> **Activity**:
The answer must consist of every line from the data that holds the string "heapDateSwap".

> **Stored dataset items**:
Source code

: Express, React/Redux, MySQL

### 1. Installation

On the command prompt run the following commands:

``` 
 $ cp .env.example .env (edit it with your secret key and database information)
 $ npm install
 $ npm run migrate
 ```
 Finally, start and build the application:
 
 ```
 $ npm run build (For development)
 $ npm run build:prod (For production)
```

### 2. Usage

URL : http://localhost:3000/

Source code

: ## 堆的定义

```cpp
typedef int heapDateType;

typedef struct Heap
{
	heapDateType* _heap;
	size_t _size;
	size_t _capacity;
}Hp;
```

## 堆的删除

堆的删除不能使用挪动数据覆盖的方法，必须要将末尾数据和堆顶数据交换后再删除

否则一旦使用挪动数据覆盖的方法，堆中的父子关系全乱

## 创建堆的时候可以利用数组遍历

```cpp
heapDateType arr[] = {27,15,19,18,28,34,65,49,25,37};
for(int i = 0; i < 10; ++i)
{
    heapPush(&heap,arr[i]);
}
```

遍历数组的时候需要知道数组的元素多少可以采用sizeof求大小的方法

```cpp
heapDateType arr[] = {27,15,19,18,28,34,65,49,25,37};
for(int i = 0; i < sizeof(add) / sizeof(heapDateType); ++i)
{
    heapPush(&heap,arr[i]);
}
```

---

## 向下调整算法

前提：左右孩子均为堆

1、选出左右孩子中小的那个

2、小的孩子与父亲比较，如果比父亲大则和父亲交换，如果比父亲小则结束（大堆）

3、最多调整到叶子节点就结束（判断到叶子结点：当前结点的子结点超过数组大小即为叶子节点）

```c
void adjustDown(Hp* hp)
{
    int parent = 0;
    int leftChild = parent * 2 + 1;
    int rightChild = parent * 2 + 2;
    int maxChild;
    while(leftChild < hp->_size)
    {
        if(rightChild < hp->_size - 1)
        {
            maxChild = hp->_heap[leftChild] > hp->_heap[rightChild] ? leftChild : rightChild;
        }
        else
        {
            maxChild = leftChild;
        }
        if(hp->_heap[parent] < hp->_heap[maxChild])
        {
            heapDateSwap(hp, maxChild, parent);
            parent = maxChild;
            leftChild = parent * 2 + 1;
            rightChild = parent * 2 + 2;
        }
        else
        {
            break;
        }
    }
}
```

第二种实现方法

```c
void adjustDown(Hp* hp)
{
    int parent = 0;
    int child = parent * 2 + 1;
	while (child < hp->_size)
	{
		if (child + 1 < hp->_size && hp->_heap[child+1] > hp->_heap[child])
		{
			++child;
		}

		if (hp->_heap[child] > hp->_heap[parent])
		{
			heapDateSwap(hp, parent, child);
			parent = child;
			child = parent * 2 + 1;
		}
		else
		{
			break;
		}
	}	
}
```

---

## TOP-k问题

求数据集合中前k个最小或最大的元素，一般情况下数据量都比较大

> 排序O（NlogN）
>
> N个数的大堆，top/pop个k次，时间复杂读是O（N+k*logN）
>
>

> **Solution for this problem**:
            heapDateSwap(hp, maxChild, parent);
			heapDateSwap(hp, parent, child);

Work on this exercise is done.